具体的にはどのように組み立てていかれるのですか?

薬師寺和昭院長 薬師寺内科医院4

例えば西洋医学的な判断でお薬を処方した場合、副作用が避けられないこともあります。そういったときに副作用が起きにくくするために漢方薬を使用するなど、患者さんにとって適切な方法をチョイスしていきます。どのような治療もメリット・デメリットがありますので、そのデメリットの部分を適した医学で補っていきます。血液腫瘍内科での経験でいうと、抗がん剤の使用時は副作用に苦しまれる方が多くいらっしゃいました。そのような場合に漢方薬を用いるなど、西洋医学と東洋医学の融合の視点から患者さんにとって最善の治療をめざせたらと思っています。

「子どもが朝起きられない」といった相談にも対応

漢方薬のどのような点に魅力を感じているのですか?

薬師寺和昭院長 薬師寺内科医院5

同じ症状だから同じお薬とは限らない点でしょうか。一人ひとり合う薬は異なりますし、何通りも組み合わせがありますので、実に奥深く、それだけ可能性も大きいところに魅力を感じています。また、どの治療においても、ゴールをめざして治療を行うのですが、山登りと一緒で途中アクシデントが生じることも少なくありません。というのは、早く登れる方もいれば、ゆっくりゆっくり登って行く方、途中けがをする方もいるのと同じで、早くゴールにたどりつくために途中おなかをくだすこともあります。それはあくまでもゴールに早くたどり着くための過程。しかし、たとえそうであっても薬が合わなかったとリタイアされる方もいらっしゃいます。そのため診療では、何度も繰り返し丁寧に説明をすることを心がけ、理解を深めていただくことに注力しています。

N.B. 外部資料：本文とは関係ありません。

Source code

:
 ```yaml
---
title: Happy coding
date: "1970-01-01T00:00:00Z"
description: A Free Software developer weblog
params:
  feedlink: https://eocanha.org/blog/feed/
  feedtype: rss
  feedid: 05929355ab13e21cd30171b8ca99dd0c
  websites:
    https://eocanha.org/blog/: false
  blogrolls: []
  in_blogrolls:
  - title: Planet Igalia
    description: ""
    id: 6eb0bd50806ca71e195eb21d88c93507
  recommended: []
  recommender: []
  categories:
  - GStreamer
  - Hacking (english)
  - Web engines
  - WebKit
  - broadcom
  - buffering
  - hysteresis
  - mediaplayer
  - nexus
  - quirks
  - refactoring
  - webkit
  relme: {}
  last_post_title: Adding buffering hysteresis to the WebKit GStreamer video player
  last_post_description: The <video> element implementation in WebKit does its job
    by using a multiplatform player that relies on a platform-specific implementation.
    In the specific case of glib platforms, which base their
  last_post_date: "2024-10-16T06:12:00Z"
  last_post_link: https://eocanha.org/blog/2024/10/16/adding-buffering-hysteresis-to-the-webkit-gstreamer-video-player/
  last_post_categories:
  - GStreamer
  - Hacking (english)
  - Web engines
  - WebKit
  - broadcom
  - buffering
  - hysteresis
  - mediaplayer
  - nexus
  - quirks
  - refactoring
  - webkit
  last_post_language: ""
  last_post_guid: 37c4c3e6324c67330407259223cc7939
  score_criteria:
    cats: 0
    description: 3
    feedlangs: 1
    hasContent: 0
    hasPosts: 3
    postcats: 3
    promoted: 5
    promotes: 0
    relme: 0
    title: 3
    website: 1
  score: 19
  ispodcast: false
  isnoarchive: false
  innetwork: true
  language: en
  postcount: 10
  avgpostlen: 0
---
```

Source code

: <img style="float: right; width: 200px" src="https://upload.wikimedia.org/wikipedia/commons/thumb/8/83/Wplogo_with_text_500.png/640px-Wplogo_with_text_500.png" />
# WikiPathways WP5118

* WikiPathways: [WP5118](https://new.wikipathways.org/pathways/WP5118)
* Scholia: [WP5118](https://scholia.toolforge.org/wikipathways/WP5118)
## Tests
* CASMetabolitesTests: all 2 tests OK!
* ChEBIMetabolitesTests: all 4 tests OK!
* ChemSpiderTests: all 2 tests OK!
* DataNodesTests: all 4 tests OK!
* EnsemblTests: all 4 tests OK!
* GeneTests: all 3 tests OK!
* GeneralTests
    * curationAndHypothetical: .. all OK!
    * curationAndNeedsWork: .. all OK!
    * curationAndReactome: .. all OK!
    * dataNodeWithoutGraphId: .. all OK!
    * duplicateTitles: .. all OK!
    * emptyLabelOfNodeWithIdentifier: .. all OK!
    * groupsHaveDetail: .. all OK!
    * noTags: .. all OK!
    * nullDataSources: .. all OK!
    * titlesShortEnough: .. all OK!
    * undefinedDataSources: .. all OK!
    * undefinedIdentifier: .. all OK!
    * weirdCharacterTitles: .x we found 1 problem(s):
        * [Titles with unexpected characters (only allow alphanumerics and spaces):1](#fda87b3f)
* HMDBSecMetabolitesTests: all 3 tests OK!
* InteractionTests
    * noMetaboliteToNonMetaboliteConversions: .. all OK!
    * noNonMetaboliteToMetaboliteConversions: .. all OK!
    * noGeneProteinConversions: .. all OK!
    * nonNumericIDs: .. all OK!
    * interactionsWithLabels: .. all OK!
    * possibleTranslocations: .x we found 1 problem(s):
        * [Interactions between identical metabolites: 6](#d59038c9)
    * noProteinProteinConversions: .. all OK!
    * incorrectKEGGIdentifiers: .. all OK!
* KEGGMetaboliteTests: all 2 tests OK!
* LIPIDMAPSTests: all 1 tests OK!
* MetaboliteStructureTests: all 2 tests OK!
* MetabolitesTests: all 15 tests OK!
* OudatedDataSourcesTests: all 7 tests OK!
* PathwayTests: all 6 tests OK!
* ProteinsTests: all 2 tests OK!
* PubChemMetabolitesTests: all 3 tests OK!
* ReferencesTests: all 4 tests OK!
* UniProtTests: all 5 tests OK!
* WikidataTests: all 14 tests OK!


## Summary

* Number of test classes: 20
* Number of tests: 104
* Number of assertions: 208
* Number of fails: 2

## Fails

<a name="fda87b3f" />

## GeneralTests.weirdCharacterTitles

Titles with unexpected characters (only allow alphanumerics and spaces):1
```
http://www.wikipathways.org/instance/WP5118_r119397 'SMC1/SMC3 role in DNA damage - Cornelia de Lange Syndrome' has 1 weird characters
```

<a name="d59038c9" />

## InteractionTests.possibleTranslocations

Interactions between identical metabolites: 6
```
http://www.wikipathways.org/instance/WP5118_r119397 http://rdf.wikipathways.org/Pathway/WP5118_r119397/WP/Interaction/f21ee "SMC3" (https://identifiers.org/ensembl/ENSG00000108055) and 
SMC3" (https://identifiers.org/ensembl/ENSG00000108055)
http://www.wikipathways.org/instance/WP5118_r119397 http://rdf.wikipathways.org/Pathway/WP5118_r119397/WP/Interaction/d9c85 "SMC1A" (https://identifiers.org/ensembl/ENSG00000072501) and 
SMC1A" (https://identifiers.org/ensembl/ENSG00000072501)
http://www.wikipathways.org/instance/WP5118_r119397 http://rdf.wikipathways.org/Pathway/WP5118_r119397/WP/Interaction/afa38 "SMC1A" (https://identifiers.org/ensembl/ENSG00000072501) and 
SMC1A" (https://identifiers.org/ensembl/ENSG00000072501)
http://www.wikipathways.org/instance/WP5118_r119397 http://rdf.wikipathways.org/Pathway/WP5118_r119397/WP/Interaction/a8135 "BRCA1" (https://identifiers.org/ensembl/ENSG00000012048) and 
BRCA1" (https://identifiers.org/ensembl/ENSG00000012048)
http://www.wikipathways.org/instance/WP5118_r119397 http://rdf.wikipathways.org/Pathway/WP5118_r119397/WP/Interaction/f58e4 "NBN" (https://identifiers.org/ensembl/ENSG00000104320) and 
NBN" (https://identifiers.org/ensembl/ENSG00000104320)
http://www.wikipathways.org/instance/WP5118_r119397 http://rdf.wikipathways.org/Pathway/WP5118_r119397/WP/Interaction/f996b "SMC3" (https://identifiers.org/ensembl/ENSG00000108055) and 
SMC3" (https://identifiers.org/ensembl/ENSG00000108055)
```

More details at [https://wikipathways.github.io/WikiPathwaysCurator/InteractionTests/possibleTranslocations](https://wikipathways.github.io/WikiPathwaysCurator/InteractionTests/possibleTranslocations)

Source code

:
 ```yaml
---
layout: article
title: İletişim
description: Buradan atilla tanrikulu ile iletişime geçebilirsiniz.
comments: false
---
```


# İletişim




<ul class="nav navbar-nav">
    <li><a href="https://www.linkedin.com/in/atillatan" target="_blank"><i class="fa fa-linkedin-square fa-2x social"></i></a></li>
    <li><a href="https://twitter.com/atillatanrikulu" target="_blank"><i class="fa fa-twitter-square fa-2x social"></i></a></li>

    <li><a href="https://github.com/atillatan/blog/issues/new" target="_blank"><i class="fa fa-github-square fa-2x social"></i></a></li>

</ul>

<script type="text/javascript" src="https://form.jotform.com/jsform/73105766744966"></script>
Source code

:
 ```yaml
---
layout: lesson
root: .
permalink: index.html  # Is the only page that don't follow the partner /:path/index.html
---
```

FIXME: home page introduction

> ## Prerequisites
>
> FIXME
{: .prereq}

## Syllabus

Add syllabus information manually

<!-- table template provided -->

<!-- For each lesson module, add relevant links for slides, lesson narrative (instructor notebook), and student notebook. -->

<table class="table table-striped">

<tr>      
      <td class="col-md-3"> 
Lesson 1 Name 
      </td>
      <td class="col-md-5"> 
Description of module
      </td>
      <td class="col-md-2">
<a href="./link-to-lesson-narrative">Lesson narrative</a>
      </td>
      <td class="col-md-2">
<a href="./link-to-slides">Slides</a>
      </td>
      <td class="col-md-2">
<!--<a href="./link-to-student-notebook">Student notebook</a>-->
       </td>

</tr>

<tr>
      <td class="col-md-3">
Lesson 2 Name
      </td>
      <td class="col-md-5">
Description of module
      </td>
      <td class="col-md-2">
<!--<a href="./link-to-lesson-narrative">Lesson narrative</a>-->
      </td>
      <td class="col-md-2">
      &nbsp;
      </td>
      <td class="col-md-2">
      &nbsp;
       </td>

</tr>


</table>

「何だか調子が悪い」といった、うまく説明できない症状のご相談も多いそうですね。

多いですね。いろいろな診療科を受診したけど症状が改善しないといった方もぜひ相談にいらしてください。更年期や関節の痛みなどの患者さんも多いです。最近は「子どもが朝起きられない」と親御さんからのご相談も増えました。朝起きられない原因はさまざまですが、その中でも特に体内時計の問題がある場合は、漢方薬が非常に有用であることが多いです。また、心の問題など、いろいろなことが重なり合っているケースも少なくありません。その場合に有用な漢方薬も複数ありますので、諦めずにご相談いただきたいなと思います。

今後の展望と読者へのメッセージをお願いします。

薬師寺和昭院長 薬師寺内科医院6

血液内科にシフトした時もそうだったのですが「抗がん剤で治せない」と言われれば「骨髄移植で必ず治す」と思ったように、治らないと言われる病気ほど、医師としての使命感が強くなるのですよね。「いろいろ試したけれど改善しない」という方が頼って来てくださるようなクリニックになりたいです。そのためにも、より東洋医学についての知識も深めながら、日々の診療に取り入れていきたいなと思っています。一人でも多くの方の不調を治すことが、これまで私にたくさんのことを教えてくださった師匠たちへの恩返しでもあると思いますので、何かお困りのことがあれば、諦めずにまずはご相談ください。